On répare ici un préjudice distinct de celui qui résulte de la seule rupture du lien conjugal.

 

Il faudra alors démontrer une faute, un dommage et un lien de causalité entre les deux (pour plus d’informations sur le divorce pour faute, cf mon actualité du 26 mars 2009).

 

Dans une même affaire, pourront ainsi être prononcés, à l’encontre d’un ou des époux :

 

  • une prestation compensatoire seule : aucun des époux n’est fautif mais il faut tenter de combler auprès d’un d’eux la disparité financière créée par la séparation ;

  • des dommages et intérêts seuls : un époux fautif mais des situations financières équilibrées au prononcé du divorce ;

  • une prestation compensatoire et des dommages et intérêts : faute d’un époux et besoin de combler auprès d’un époux la disparité financière créée par la séparation.

 

Un époux fautif pourra donc en théorie se voir allouer une prestation compensatoire si le divorce entraine une disparité dans ses conditions de vie. Sa faute ne le prive pas d’une compensation financière. Je dis bien en théorie car si le principe est l’abstraction des torts pour l’attribution d’une une prestation compensatoire, le juge peut refuser de l’accorder à l’époux fautif « si l’équité le commande, soit lorsque le divorce est prononcé aux torts exclusifs de l’époux qui demande le bénéfice de cette prestation, soit au regard des circonstances particulières de la rupture » (Art 270, al.3 du Code civil).

 

Au Juge d’apprécier souverainement l’équité, in concreto...

 

A contrario, l’époux victime et innocent n’est pas créancier de plein droit d’une prestation compensatoire.
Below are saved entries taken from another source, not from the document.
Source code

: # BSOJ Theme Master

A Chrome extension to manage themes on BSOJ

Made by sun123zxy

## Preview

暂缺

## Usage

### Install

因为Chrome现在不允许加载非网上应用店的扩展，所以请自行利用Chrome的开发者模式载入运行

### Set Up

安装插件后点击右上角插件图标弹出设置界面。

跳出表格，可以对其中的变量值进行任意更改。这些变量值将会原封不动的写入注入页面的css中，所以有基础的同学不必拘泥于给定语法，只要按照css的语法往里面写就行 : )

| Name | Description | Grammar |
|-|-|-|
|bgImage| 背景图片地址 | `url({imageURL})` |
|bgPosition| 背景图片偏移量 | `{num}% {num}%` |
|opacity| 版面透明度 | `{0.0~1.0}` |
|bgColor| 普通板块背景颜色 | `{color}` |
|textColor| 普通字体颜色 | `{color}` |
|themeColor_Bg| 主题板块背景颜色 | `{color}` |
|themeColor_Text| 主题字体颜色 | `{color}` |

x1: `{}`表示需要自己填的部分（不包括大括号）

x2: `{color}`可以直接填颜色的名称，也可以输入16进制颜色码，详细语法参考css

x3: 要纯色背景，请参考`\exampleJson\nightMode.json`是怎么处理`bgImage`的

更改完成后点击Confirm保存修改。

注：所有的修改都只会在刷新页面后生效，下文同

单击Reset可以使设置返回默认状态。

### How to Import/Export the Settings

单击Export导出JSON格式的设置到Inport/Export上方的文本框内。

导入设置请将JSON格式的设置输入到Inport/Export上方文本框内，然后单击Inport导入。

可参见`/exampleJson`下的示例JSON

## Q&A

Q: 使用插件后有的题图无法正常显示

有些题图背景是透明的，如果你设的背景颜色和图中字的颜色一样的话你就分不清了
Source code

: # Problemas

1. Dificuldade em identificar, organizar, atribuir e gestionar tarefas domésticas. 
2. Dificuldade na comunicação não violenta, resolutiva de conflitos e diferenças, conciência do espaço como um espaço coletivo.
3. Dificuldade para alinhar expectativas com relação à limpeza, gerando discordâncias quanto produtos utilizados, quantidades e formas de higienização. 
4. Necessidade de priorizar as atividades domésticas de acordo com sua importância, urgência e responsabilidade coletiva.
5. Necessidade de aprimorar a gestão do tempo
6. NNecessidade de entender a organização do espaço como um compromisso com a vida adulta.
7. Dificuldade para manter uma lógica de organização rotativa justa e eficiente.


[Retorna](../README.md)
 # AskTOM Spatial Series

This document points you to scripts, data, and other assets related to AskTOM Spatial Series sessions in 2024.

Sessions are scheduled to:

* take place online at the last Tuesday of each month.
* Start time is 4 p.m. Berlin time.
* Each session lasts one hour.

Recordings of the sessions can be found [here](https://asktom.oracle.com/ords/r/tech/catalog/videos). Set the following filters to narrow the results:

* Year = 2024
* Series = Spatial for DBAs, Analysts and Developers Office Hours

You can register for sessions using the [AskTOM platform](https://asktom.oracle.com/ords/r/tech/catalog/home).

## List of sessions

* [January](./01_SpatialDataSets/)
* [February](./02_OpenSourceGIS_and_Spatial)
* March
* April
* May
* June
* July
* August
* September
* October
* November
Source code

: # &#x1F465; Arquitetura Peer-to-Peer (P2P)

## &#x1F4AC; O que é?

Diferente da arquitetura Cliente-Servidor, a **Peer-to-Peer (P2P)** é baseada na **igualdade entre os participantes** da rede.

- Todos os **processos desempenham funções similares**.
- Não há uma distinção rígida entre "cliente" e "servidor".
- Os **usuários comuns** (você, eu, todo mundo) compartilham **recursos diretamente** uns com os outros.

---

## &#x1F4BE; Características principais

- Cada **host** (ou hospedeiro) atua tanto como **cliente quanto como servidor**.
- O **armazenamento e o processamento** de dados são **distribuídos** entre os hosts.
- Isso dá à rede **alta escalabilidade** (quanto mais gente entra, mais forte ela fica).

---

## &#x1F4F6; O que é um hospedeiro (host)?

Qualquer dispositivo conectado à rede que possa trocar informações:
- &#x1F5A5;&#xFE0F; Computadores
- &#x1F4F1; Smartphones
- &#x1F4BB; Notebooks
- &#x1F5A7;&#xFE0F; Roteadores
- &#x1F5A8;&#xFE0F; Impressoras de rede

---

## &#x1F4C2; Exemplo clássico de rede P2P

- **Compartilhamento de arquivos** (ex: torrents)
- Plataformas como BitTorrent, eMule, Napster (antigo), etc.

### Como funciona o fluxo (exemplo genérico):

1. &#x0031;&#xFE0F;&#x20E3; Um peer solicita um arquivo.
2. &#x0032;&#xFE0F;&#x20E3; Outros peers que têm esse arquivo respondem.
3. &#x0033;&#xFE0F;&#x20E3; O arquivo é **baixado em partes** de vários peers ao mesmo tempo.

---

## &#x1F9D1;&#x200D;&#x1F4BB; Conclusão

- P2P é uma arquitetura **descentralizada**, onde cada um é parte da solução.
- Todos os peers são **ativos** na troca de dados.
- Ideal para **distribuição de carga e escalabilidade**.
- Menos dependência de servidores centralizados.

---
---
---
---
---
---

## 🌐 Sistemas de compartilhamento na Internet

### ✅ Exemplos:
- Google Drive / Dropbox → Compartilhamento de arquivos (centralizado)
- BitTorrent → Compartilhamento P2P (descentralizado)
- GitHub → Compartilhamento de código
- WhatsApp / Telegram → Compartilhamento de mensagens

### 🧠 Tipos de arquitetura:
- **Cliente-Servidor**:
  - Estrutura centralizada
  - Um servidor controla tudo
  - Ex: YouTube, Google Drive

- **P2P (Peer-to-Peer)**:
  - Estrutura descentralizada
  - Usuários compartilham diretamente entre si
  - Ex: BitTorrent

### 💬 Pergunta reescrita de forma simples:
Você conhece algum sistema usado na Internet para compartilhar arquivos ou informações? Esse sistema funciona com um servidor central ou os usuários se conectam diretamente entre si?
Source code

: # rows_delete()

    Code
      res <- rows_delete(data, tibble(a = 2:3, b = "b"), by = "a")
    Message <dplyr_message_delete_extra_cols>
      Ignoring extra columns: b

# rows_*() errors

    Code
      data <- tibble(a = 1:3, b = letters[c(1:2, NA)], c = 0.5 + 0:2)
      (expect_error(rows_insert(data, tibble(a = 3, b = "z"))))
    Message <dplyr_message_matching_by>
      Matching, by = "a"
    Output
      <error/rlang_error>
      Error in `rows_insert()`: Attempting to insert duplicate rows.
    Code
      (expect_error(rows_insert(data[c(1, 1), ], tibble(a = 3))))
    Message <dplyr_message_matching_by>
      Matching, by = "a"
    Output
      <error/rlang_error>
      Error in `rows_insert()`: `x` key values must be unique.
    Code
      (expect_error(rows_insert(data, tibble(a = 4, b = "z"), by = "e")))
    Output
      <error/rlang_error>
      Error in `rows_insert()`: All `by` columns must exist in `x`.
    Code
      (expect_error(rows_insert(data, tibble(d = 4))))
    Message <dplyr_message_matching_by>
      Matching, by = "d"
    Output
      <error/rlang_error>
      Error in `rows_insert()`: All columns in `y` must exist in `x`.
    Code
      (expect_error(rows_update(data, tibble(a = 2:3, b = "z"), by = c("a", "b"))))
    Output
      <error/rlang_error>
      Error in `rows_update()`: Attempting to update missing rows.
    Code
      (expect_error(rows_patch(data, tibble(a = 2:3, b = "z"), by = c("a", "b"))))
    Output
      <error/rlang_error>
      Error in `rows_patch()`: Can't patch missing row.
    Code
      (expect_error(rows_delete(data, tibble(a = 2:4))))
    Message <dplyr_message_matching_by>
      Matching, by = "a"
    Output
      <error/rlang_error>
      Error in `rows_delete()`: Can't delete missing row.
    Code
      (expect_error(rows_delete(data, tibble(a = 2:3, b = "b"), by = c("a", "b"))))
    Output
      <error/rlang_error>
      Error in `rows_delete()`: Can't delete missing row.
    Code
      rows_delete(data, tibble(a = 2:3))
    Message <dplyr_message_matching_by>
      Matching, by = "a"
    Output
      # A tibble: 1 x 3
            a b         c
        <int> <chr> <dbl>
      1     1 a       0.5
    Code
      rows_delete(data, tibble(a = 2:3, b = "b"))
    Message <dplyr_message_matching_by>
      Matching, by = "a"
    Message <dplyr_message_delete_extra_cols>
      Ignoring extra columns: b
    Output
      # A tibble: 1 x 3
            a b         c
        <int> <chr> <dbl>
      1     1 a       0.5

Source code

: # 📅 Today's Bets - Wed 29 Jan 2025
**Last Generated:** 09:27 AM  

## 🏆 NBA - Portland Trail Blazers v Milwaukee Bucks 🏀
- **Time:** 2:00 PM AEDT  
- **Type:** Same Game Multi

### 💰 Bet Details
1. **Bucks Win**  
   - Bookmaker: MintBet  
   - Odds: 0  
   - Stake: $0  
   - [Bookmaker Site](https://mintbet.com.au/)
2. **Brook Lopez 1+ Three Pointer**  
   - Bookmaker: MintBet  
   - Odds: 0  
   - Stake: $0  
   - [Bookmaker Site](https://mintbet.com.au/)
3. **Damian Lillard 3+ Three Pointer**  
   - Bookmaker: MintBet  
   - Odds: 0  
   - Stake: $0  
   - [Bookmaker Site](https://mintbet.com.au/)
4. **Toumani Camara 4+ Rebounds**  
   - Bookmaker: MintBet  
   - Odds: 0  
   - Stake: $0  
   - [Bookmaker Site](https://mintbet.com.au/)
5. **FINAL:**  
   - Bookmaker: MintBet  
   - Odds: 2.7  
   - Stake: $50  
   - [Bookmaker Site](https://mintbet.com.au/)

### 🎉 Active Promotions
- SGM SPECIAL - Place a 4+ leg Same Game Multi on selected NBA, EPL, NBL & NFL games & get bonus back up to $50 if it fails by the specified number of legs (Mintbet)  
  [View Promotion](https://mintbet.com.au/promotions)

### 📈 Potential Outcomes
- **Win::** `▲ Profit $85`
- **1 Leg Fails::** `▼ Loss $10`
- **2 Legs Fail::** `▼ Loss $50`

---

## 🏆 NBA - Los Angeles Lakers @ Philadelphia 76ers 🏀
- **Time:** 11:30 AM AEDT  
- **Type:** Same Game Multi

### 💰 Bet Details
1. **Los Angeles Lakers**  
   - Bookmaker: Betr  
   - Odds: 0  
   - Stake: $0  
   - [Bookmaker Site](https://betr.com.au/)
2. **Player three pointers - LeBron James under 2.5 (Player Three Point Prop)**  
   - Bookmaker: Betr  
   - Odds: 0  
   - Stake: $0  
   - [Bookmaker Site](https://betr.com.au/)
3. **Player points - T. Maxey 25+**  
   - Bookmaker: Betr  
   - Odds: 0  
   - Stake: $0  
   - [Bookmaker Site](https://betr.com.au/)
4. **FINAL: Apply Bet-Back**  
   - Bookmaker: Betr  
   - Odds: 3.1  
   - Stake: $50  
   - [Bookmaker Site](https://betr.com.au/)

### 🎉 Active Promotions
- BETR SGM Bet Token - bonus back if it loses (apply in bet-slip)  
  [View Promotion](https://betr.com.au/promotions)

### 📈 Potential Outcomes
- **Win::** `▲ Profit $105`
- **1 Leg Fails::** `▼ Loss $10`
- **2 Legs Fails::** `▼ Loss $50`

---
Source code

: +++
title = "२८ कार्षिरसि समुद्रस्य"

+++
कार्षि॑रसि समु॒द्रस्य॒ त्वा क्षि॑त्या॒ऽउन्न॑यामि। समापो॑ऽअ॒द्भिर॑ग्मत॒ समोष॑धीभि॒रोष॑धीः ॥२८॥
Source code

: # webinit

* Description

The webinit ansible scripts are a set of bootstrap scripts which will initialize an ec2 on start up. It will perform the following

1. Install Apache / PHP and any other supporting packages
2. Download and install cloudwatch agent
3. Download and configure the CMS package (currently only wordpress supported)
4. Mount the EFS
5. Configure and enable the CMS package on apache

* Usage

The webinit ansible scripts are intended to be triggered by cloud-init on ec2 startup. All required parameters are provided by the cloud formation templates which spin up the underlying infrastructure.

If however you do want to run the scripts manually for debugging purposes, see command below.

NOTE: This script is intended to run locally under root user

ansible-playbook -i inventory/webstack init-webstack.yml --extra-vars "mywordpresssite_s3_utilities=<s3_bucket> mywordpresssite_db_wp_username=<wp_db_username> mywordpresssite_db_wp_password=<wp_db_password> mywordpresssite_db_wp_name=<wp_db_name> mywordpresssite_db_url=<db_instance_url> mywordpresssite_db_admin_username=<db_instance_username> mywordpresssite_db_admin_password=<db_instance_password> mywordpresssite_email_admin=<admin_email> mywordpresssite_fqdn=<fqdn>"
Son attribution est subordonnée à la preuve que la rupture du mariage créée une disparité en sa défaveur.

 

Dans mes écritures, je distingue donc clairement prestation compensatoire, que je développe en me rattachant aux conditions de l’article 271, et dommages et intérêts, demande que je ne formule que dans un divorce pour faute ou altération du lien conjugal, sur évaluation des préjudices subis par mon client.